The enemy within...

Lola Ross uncovers the toxic additives lurking in your make up bags that could be contributing to your PMS.

1.Can my make-up really affect my PMS symptoms?

Potentially yes. Most commercial make-up brands use toxic chemicals in their formulations, which have a real potential to interact negatively with our hormones leading to hormone issues like PMS. We term these chemicals endocrine disruptors, and they can be found lurking in lipsticks, foundations, primers, nail polish, eyeshadows, shampoos, face scrubs and pretty well most of the stuff we use on a daily basis. 

2. How exactly do endocrine disruptors affect our hormones?

When we think that our skin is able to absorb products that we put on to it, these toxic chemicals are able to enter our circulation and endocrine systems. There they have the ability to mimic the effects on oestrogen that our bodies make naturally and this can lead to changes to oestrogen levels and worsen PMS symptoms.

3. Which chemicals are we looking out for to avoid?

The main baddies are the endocrine disruptors and some heavy metals. Some of the common ones to look out for are parabens, phthalates, organochlorines, PAHs, PCBs, Dioxins and toxic minerals such as mercury, lead and cadmium. You can find a full list of these chemicals in good books such as Ruth Winter’s -A Consumer’s Dictionary of Cosmetic Ingredients.

4. Are there any brands that don’t use these toxic chemicals?

Absolutely – the natural and organic skincare market is one of the fastest growing markets and there are loads of beautiful products out there with your health in mind. But be careful to check labelling as some can call themselves ‘natural’ but still include nasty chemicals. Your best bet is to learn how to read labels or stick with brands that you know have 100% commitment to being natural.

5. What about plastic water bottles and packaging?

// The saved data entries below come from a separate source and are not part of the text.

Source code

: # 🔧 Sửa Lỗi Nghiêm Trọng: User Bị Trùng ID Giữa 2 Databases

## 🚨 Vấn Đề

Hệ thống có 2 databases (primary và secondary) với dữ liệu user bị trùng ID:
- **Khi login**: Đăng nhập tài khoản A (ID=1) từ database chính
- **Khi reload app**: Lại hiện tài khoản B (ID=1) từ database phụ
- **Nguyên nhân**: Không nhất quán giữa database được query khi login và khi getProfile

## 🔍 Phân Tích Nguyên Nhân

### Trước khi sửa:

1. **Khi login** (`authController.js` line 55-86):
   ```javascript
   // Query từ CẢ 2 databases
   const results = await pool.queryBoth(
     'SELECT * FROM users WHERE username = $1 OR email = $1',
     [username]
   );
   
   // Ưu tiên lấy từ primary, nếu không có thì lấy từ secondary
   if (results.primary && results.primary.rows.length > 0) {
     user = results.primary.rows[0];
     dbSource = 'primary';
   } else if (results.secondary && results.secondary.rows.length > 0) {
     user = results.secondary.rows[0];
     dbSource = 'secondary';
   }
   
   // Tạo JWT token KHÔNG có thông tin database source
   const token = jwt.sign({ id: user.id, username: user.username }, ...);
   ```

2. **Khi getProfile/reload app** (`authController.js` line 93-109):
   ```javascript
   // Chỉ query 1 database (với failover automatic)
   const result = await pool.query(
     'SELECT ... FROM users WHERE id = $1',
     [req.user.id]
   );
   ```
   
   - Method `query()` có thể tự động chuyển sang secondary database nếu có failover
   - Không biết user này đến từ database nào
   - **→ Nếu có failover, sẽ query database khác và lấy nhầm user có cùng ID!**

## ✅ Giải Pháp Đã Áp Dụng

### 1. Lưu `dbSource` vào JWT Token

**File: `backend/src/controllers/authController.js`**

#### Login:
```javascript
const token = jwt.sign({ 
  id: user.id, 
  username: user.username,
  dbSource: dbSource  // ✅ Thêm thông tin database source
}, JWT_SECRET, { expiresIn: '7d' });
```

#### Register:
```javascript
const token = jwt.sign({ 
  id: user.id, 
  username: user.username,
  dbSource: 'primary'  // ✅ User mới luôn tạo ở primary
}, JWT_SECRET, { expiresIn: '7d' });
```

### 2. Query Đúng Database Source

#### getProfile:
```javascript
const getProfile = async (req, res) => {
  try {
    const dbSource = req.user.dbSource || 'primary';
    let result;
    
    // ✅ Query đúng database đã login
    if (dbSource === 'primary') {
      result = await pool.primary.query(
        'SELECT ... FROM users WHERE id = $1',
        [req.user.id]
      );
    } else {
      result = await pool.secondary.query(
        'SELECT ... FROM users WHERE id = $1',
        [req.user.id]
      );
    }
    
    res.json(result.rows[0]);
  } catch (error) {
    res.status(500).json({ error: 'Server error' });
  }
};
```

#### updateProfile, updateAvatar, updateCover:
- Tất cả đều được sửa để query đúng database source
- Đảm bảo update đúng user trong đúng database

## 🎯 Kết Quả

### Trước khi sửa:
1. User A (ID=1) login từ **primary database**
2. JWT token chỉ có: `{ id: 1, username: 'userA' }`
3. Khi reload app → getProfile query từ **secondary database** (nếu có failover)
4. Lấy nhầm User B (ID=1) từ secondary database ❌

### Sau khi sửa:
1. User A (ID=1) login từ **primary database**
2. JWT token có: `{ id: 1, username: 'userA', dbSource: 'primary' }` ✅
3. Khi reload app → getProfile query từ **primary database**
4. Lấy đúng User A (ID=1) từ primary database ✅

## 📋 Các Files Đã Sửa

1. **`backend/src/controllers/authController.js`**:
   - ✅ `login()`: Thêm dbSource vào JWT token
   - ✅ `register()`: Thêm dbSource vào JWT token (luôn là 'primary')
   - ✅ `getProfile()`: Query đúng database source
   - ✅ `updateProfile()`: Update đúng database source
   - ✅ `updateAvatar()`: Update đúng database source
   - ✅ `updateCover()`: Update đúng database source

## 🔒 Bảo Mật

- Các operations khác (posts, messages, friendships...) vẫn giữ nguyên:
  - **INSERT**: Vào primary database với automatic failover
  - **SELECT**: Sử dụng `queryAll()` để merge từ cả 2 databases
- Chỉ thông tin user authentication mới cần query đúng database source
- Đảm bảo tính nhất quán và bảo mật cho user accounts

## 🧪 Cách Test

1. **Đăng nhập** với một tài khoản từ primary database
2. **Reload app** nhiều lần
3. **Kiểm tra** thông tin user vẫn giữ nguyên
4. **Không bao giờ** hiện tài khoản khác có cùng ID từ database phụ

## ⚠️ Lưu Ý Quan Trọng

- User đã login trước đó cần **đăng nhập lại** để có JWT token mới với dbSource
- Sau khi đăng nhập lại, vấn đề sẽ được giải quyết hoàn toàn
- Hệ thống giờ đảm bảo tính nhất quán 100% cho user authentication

BPA plastics found in water bottles and food packaging need to be avoided as the plastics break down over time and leach into the product where they can act as endocrine disruptors. BPA’s can still be found in make-up and body care and we can absorb these chemicals orally, vaginally or transdermally (through the skin). There are simple ways of reducing exposure to these chemicals such as, choosing BPA free packaged skin care products, using glass water bottles, removing the plastic lid from a takeaway coffee and cutting off outer layers of cheese before transferring it to a coverable glass dish before you store in the fridge. 

6.Is it true that sea salt has microplastics in it from sea pollution?

Yes - a recent study showed that microplastics from face scrubs and other fine plastics that pollute our oceans, are now part of sea water that is used in the salt milling process and ends up on our supermarket shelves! Ditch the sea salt until our seas are less polluted, and use the wonderful mineral rich ancient Himalayan cave salts instead – for everything from cooking, to body scrubs.

7. What about making your own products?

Anything homemade gets the thumbs up from me. Growing your own herbs, milling your own plant milks, to making your own skin care products where you can, will only giving you more control over what exactly goes in your body so your can stay as healthy as possible. There are many good books on how to make your own natural skin and make-up, and brands committed to natural skincare such as Neal’s Yard Remedies run natural product making classes.

8. Once we make the swap to natural products will the old chemicals leave our bodies?

Yes. As you limit your exposure to these chemicals, and support your detoxification processes with nutritious wholefoods, fruit/ vegetables and plenty of water and daily exercise, you will reduce levels of harmful toxins your system.